# Boon update, pic heavy



## JohnMatthew (Jun 16, 2009)

Not sure if ya'll remember but last time I posed pics Boon was showing early signs of MBD. I've been pretty busy but I think it's time for an update. 

Here's one of the pictures from 3 months ago where you can see for comparison:






I upgraded my tubelights to 10.0 and bought a megaray for his basking spot and 1.5 months later here's how he's looking:





Around this time Boon started to lunge at the top of his enclosure when he wanted out.. I'd take him out after work and let him bask in an open window the remainder of the day but couldn't prevent him from doing it while at work so I started building his outdoor enclosure.

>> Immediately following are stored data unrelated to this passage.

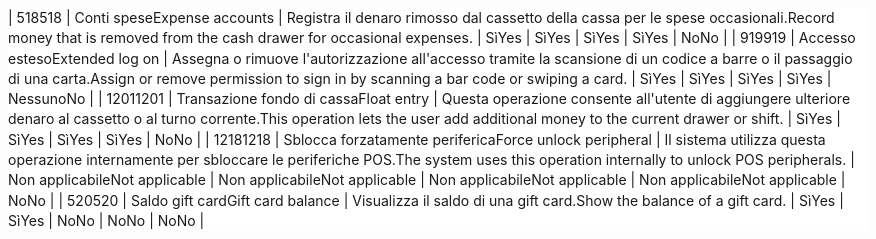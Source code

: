 | <span data-ttu-id="eb2e1-538">518</span><span class="sxs-lookup"><span data-stu-id="eb2e1-538">518</span></span> | <span data-ttu-id="eb2e1-539">Conti spese</span><span class="sxs-lookup"><span data-stu-id="eb2e1-539">Expense accounts</span></span> | <span data-ttu-id="eb2e1-540">Registra il denaro rimosso dal cassetto della cassa per le spese occasionali.</span><span class="sxs-lookup"><span data-stu-id="eb2e1-540">Record money that is removed from the cash drawer for occasional expenses.</span></span> | <span data-ttu-id="eb2e1-541">Sì</span><span class="sxs-lookup"><span data-stu-id="eb2e1-541">Yes</span></span> | <span data-ttu-id="eb2e1-542">Sì</span><span class="sxs-lookup"><span data-stu-id="eb2e1-542">Yes</span></span> | <span data-ttu-id="eb2e1-543">Sì</span><span class="sxs-lookup"><span data-stu-id="eb2e1-543">Yes</span></span> | <span data-ttu-id="eb2e1-544">Sì</span><span class="sxs-lookup"><span data-stu-id="eb2e1-544">Yes</span></span> | <span data-ttu-id="eb2e1-545">No</span><span class="sxs-lookup"><span data-stu-id="eb2e1-545">No</span></span> |
| <span data-ttu-id="eb2e1-546">919</span><span class="sxs-lookup"><span data-stu-id="eb2e1-546">919</span></span> | <span data-ttu-id="eb2e1-547">Accesso esteso</span><span class="sxs-lookup"><span data-stu-id="eb2e1-547">Extended log on</span></span> | <span data-ttu-id="eb2e1-548">Assegna o rimuove l'autorizzazione all'accesso tramite la scansione di un codice a barre o il passaggio di una carta.</span><span class="sxs-lookup"><span data-stu-id="eb2e1-548">Assign or remove permission to sign in by scanning a bar code or swiping a card.</span></span> | <span data-ttu-id="eb2e1-549">Sì</span><span class="sxs-lookup"><span data-stu-id="eb2e1-549">Yes</span></span> | <span data-ttu-id="eb2e1-550">Sì</span><span class="sxs-lookup"><span data-stu-id="eb2e1-550">Yes</span></span> | <span data-ttu-id="eb2e1-551">Sì</span><span class="sxs-lookup"><span data-stu-id="eb2e1-551">Yes</span></span> | <span data-ttu-id="eb2e1-552">Sì</span><span class="sxs-lookup"><span data-stu-id="eb2e1-552">Yes</span></span> | <span data-ttu-id="eb2e1-553">Nessuno</span><span class="sxs-lookup"><span data-stu-id="eb2e1-553">No</span></span> |
| <span data-ttu-id="eb2e1-554">1201</span><span class="sxs-lookup"><span data-stu-id="eb2e1-554">1201</span></span> | <span data-ttu-id="eb2e1-555">Transazione fondo di cassa</span><span class="sxs-lookup"><span data-stu-id="eb2e1-555">Float entry</span></span> | <span data-ttu-id="eb2e1-556">Questa operazione consente all'utente di aggiungere ulteriore denaro al cassetto o al turno corrente.</span><span class="sxs-lookup"><span data-stu-id="eb2e1-556">This operation lets the user add additional money to the current drawer or shift.</span></span> | <span data-ttu-id="eb2e1-557">Sì</span><span class="sxs-lookup"><span data-stu-id="eb2e1-557">Yes</span></span> | <span data-ttu-id="eb2e1-558">Sì</span><span class="sxs-lookup"><span data-stu-id="eb2e1-558">Yes</span></span> | <span data-ttu-id="eb2e1-559">Sì</span><span class="sxs-lookup"><span data-stu-id="eb2e1-559">Yes</span></span> | <span data-ttu-id="eb2e1-560">Sì</span><span class="sxs-lookup"><span data-stu-id="eb2e1-560">Yes</span></span> | <span data-ttu-id="eb2e1-561">No</span><span class="sxs-lookup"><span data-stu-id="eb2e1-561">No</span></span> |
| <span data-ttu-id="eb2e1-562">1218</span><span class="sxs-lookup"><span data-stu-id="eb2e1-562">1218</span></span> | <span data-ttu-id="eb2e1-563">Sblocca forzatamente periferica</span><span class="sxs-lookup"><span data-stu-id="eb2e1-563">Force unlock peripheral</span></span> | <span data-ttu-id="eb2e1-564">Il sistema utilizza questa operazione internamente per sbloccare le periferiche POS.</span><span class="sxs-lookup"><span data-stu-id="eb2e1-564">The system uses this operation internally to unlock POS peripherals.</span></span> | <span data-ttu-id="eb2e1-565">Non applicabile</span><span class="sxs-lookup"><span data-stu-id="eb2e1-565">Not applicable</span></span> | <span data-ttu-id="eb2e1-566">Non applicabile</span><span class="sxs-lookup"><span data-stu-id="eb2e1-566">Not applicable</span></span> | <span data-ttu-id="eb2e1-567">Non applicabile</span><span class="sxs-lookup"><span data-stu-id="eb2e1-567">Not applicable</span></span> | <span data-ttu-id="eb2e1-568">Non applicabile</span><span class="sxs-lookup"><span data-stu-id="eb2e1-568">Not applicable</span></span> | <span data-ttu-id="eb2e1-569">No</span><span class="sxs-lookup"><span data-stu-id="eb2e1-569">No</span></span> |
| <span data-ttu-id="eb2e1-570">520</span><span class="sxs-lookup"><span data-stu-id="eb2e1-570">520</span></span> | <span data-ttu-id="eb2e1-571">Saldo gift card</span><span class="sxs-lookup"><span data-stu-id="eb2e1-571">Gift card balance</span></span> | <span data-ttu-id="eb2e1-572">Visualizza il saldo di una gift card.</span><span class="sxs-lookup"><span data-stu-id="eb2e1-572">Show the balance of a gift card.</span></span> | <span data-ttu-id="eb2e1-573">Sì</span><span class="sxs-lookup"><span data-stu-id="eb2e1-573">Yes</span></span> | <span data-ttu-id="eb2e1-574">Sì</span><span class="sxs-lookup"><span data-stu-id="eb2e1-574">Yes</span></span> | <span data-ttu-id="eb2e1-575">No</span><span class="sxs-lookup"><span data-stu-id="eb2e1-575">No</span></span> | <span data-ttu-id="eb2e1-576">No</span><span class="sxs-lookup"><span data-stu-id="eb2e1-576">No</span></span> | <span data-ttu-id="eb2e1-577">No</span><span class="sxs-lookup"><span data-stu-id="eb2e1-577">No</span></span> |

You can see in these pictures he's still got some scab on his nose but I've been treating it with neosporin and each shed it gets quite a bit better. The enclosure is 8x8. I used mostly 5/4 with chicken wire at the top and hardware cloth lining the bottom. His tube goes down to a box about 18 inches below ground and I put that chair on top of it to keep rain from getting down there. The blue dish is shallow and holds about an inch of water to keep ants off his food. He finished up his mice hoppers last week and now he's pounding weaned rats for the rodent portion of his diet. At the rate he's growing i'm going to have to upgrade his tunnel/hide before long! Tell me if ya'll think his MBD isn't looking much improved:









That black thing behind the chair is his designated toilet.. he always takes care of business in there for some reason :crazy 


























one step closer and i'm outta here!









It's kinda funny when he decides he doesn't want to go all the way down he'll scuttle up the tube backwards from this position :doh 





That's it for now, I'll try to get some better shots when he sheds.


----------



## LouDog760 (Jun 16, 2009)

Awesome pictures!


----------



## GOT_TEGUS (Jun 16, 2009)

NICE GU


----------



## carcharios (Jun 16, 2009)

Do you have issues with ticks and mosquitos? 


Carcharios


----------



## Dom3rd (Jun 16, 2009)

Looking good


----------



## Red Earth Exotics (Jun 16, 2009)

that tube idea is a good one. great job on the enclosure man!


----------



## VARNYARD (Jun 16, 2009)

He is looking awesome now, I can't tell he ever had MBD in those pics, great job Bro!!


----------



## lazyjr52 (Jun 17, 2009)

That is a big change... Looking good man.


----------



## FoxxCola (Jun 17, 2009)

Your tegu and his enclosure look amazing! You've done a great job!


----------



## hailo (Jun 17, 2009)

he looks awesome how old is he?


----------



## JohnMatthew (Jun 17, 2009)

Thanks everyone for the kind comments! He's one of Bobby's 2008 extreme giants so he's right about 1 year old. As for mosquitos and ticks, I've never had much issues with either, knock on wood.


----------



## BOOZER (Jun 17, 2009)

i'm with bobby it looks as though he never had mbd!! cool!


----------



## Mvskokee (Jun 17, 2009)

man i love that enclosure


----------



## crimsonrazac (Jun 17, 2009)

All the pics of last years giants are making it even harder to wait. All of them I'v seen look great!


----------



## hailo (Jun 18, 2009)

crimsonrazac said:


> All the pics of last years giants are making it even harder to wait. All of them I'v seen look great!



aman....i feel ya


----------



## bubbategu2 (Jun 18, 2009)

He looks great and that enclosure is sweet! Nice job


----------



## JohnMatthew (Jun 26, 2009)

stupid t-storm fried both my televisions and demolished my cable :bang 

Thanks again for the support and kind comments.


----------